I could probably go for a geology degree if I could remember even 10% of the knowledge he has shared over the years.

Right on.


RP3

Big Wall climber
Twain Harte
Jul 21, 2015 - 05:08pm PT
It is funny this thread just got bumped because our paper about the petrology of El Capitan was just published. We used El Cap's ~1 km tall exposure to test hypotheses regarding the emplacement and evolution of plutons.

Thanks to the MANY people on this site who contributed to this project over the years.

-Roger Putnam

Check it out here.

Here is the abstract:
Detailed geologic mapping on the ∼1-km-tall, vertical southeast face of El Capitan was completed to determine the chronology and geometry of emplacement. Field relations reveal a complex intrusive history at the boundary between two intrusive suites involving interaction between several granitic units. No resolvable faulting or other postemplacement deformation was observed. New U-Pb zircon geochronologic data (laser ablation and isotope dilution) demonstrate assembly of the El Capitan Granite and diorites of the Rockslides and North America between ca. 106 and 103 Ma. New ages for the Taft (106.6 ± 0.7 Ma), Leaning Tower (104.1 ± 0.10 Ma), and Bridalveil (103.4 ± 0.4 Ma) plutons reveal that they intruded over the same interval as the other plutonic rocks exposed on the face of El Capitan, although field relations and geochronology suggest a distinct order of emplacement.
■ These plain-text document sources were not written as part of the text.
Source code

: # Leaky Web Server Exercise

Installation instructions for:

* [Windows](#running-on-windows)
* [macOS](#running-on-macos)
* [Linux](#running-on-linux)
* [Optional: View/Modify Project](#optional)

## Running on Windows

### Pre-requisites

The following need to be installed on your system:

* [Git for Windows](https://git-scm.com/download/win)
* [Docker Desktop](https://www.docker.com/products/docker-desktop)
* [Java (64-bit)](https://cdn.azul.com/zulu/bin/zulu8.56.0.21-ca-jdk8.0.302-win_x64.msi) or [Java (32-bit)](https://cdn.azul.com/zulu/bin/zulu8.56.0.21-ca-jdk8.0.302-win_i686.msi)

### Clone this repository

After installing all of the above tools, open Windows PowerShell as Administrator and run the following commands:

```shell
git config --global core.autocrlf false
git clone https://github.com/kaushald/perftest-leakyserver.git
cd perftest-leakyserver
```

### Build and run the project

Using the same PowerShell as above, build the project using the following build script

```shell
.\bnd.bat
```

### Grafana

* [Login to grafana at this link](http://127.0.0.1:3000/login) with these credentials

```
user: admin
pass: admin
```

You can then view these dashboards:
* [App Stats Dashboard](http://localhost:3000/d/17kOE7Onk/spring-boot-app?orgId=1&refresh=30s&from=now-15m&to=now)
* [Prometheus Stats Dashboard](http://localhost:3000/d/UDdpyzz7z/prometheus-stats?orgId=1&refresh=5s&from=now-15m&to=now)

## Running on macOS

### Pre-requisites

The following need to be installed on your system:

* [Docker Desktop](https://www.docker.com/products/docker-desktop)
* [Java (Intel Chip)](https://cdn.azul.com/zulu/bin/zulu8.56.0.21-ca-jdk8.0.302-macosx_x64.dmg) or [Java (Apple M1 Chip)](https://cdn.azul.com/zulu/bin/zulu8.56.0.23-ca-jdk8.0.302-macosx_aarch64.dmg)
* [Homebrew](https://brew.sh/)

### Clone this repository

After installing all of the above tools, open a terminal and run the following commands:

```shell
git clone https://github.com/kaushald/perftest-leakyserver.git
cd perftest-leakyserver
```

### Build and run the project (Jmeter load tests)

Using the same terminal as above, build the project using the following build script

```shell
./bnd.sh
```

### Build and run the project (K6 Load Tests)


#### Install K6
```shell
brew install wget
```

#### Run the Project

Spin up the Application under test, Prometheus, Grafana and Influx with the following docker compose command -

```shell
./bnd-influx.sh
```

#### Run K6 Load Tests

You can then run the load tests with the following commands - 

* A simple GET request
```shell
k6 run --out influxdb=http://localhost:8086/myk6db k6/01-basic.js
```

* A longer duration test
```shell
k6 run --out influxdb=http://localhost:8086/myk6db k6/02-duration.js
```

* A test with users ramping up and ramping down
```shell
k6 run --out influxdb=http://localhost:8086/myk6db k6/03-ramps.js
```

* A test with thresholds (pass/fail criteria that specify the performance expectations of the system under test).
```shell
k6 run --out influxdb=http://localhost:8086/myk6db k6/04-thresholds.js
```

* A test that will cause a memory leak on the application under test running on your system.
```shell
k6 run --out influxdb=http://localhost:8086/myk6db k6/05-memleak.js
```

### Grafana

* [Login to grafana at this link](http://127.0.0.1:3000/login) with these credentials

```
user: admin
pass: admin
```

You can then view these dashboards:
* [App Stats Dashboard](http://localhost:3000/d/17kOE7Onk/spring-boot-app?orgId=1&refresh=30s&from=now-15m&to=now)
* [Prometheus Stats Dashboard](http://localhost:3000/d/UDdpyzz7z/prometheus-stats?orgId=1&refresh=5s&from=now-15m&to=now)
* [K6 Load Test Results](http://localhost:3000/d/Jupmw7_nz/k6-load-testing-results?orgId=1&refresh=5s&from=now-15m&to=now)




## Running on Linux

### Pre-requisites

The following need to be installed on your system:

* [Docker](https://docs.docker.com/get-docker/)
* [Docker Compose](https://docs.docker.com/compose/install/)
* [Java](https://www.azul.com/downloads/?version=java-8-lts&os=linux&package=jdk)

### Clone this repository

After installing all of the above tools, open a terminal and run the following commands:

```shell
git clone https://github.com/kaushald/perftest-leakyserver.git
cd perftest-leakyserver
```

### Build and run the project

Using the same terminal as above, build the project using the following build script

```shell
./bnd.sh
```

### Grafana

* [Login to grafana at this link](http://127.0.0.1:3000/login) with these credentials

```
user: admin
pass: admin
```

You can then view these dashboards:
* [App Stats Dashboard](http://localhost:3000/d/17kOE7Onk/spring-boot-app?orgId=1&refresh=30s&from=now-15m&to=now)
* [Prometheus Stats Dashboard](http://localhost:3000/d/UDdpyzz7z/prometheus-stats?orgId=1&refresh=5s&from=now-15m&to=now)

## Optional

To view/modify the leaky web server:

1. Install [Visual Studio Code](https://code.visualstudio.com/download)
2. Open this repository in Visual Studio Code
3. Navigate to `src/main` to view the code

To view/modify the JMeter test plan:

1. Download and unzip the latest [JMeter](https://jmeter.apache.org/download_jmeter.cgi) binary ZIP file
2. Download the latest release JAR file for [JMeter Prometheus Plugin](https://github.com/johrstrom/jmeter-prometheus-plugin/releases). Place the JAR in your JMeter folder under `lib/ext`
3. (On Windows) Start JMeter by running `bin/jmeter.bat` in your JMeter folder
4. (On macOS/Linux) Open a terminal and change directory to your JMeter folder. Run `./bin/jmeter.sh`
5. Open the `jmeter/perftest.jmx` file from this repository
Two sets of aplite dikes are also exposed. Their whole-rock compositions suggest segregation at depths of 5–6 km and derivation from the intrusive suites of Yosemite Valley or Buena Vista Crest. Chemical analysis of samples collected along ∼1-km-tall vertical transects through the El Capitan and Taft Granites reveals no systematic variations in major or trace elements. Analysis of 78 photographs within the El Capitan Granite also shows no systematic variations in texture or mineralogy with elevation. Lack of resolvable vertical variations in both field and petrologic observations is consistent with incremental assembly, and is hard to reconcile with models that envision magma chambers as large fractionating bodies.